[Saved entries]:
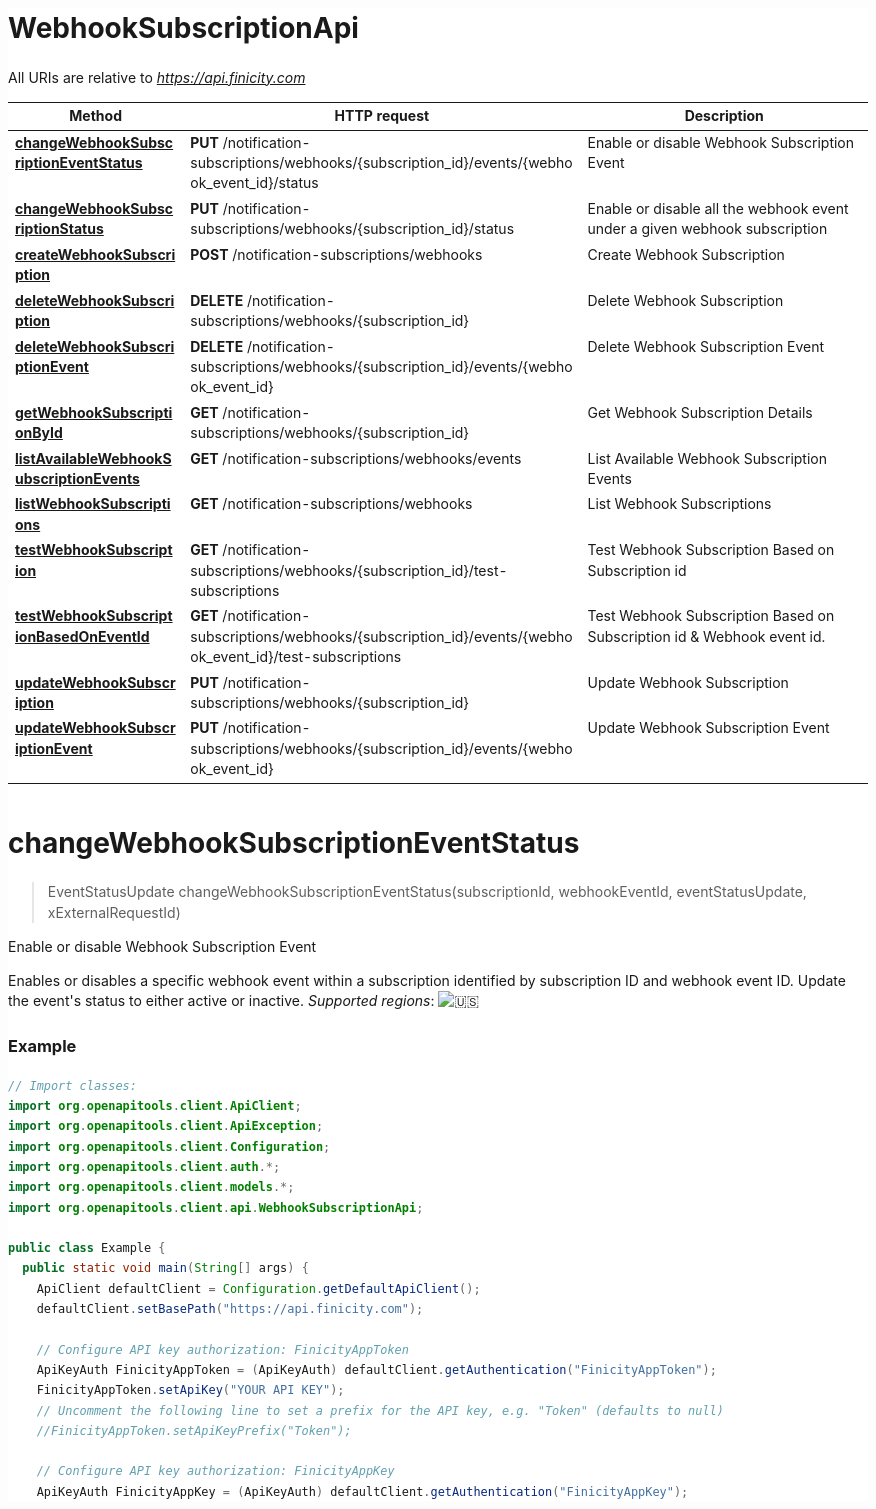 # WebhookSubscriptionApi

All URIs are relative to *https://api.finicity.com*

| Method | HTTP request | Description |
|------------- | ------------- | -------------|
| [**changeWebhookSubscriptionEventStatus**](WebhookSubscriptionApi.md#changeWebhookSubscriptionEventStatus) | **PUT** /notification-subscriptions/webhooks/{subscription_id}/events/{webhook_event_id}/status | Enable or disable Webhook Subscription Event |
| [**changeWebhookSubscriptionStatus**](WebhookSubscriptionApi.md#changeWebhookSubscriptionStatus) | **PUT** /notification-subscriptions/webhooks/{subscription_id}/status | Enable or disable all the webhook event under a given webhook subscription |
| [**createWebhookSubscription**](WebhookSubscriptionApi.md#createWebhookSubscription) | **POST** /notification-subscriptions/webhooks | Create Webhook Subscription |
| [**deleteWebhookSubscription**](WebhookSubscriptionApi.md#deleteWebhookSubscription) | **DELETE** /notification-subscriptions/webhooks/{subscription_id} | Delete Webhook Subscription |
| [**deleteWebhookSubscriptionEvent**](WebhookSubscriptionApi.md#deleteWebhookSubscriptionEvent) | **DELETE** /notification-subscriptions/webhooks/{subscription_id}/events/{webhook_event_id} | Delete Webhook Subscription Event |
| [**getWebhookSubscriptionById**](WebhookSubscriptionApi.md#getWebhookSubscriptionById) | **GET** /notification-subscriptions/webhooks/{subscription_id} | Get Webhook Subscription Details |
| [**listAvailableWebhookSubscriptionEvents**](WebhookSubscriptionApi.md#listAvailableWebhookSubscriptionEvents) | **GET** /notification-subscriptions/webhooks/events | List Available Webhook Subscription Events |
| [**listWebhookSubscriptions**](WebhookSubscriptionApi.md#listWebhookSubscriptions) | **GET** /notification-subscriptions/webhooks | List Webhook Subscriptions |
| [**testWebhookSubscription**](WebhookSubscriptionApi.md#testWebhookSubscription) | **GET** /notification-subscriptions/webhooks/{subscription_id}/test-subscriptions | Test Webhook Subscription Based on Subscription id |
| [**testWebhookSubscriptionBasedOnEventId**](WebhookSubscriptionApi.md#testWebhookSubscriptionBasedOnEventId) | **GET** /notification-subscriptions/webhooks/{subscription_id}/events/{webhook_event_id}/test-subscriptions | Test Webhook Subscription Based on Subscription id &amp; Webhook event id. |
| [**updateWebhookSubscription**](WebhookSubscriptionApi.md#updateWebhookSubscription) | **PUT** /notification-subscriptions/webhooks/{subscription_id} | Update Webhook Subscription |
| [**updateWebhookSubscriptionEvent**](WebhookSubscriptionApi.md#updateWebhookSubscriptionEvent) | **PUT** /notification-subscriptions/webhooks/{subscription_id}/events/{webhook_event_id} | Update Webhook Subscription Event |


<a id="changeWebhookSubscriptionEventStatus"></a>
# **changeWebhookSubscriptionEventStatus**
> EventStatusUpdate changeWebhookSubscriptionEventStatus(subscriptionId, webhookEventId, eventStatusUpdate, xExternalRequestId)

Enable or disable Webhook Subscription Event

Enables or disables a specific webhook event within a subscription identified by subscription ID and webhook event ID. Update the event&#39;s status to either active or inactive.   _Supported regions_: ![🇺🇸](https://flagcdn.com/20x15/us.png)

### Example
```java
// Import classes:
import org.openapitools.client.ApiClient;
import org.openapitools.client.ApiException;
import org.openapitools.client.Configuration;
import org.openapitools.client.auth.*;
import org.openapitools.client.models.*;
import org.openapitools.client.api.WebhookSubscriptionApi;

public class Example {
  public static void main(String[] args) {
    ApiClient defaultClient = Configuration.getDefaultApiClient();
    defaultClient.setBasePath("https://api.finicity.com");
    
    // Configure API key authorization: FinicityAppToken
    ApiKeyAuth FinicityAppToken = (ApiKeyAuth) defaultClient.getAuthentication("FinicityAppToken");
    FinicityAppToken.setApiKey("YOUR API KEY");
    // Uncomment the following line to set a prefix for the API key, e.g. "Token" (defaults to null)
    //FinicityAppToken.setApiKeyPrefix("Token");

    // Configure API key authorization: FinicityAppKey
    ApiKeyAuth FinicityAppKey = (ApiKeyAuth) defaultClient.getAuthentication("FinicityAppKey");
```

[WORK ORDER]: Above this instruction are the records; retype exactly the lines from the one containing "Delete Webhook Subscription |" up to and including the one containing "Subscription Details |".

[RESULT OF THIS TASK]:
| [**deleteWebhookSubscription**](WebhookSubscriptionApi.md#deleteWebhookSubscription) | **DELETE** /notification-subscriptions/webhooks/{subscription_id} | Delete Webhook Subscription |
| [**deleteWebhookSubscriptionEvent**](WebhookSubscriptionApi.md#deleteWebhookSubscriptionEvent) | **DELETE** /notification-subscriptions/webhooks/{subscription_id}/events/{webhook_event_id} | Delete Webhook Subscription Event |
| [**getWebhookSubscriptionById**](WebhookSubscriptionApi.md#getWebhookSubscriptionById) | **GET** /notification-subscriptions/webhooks/{subscription_id} | Get Webhook Subscription Details |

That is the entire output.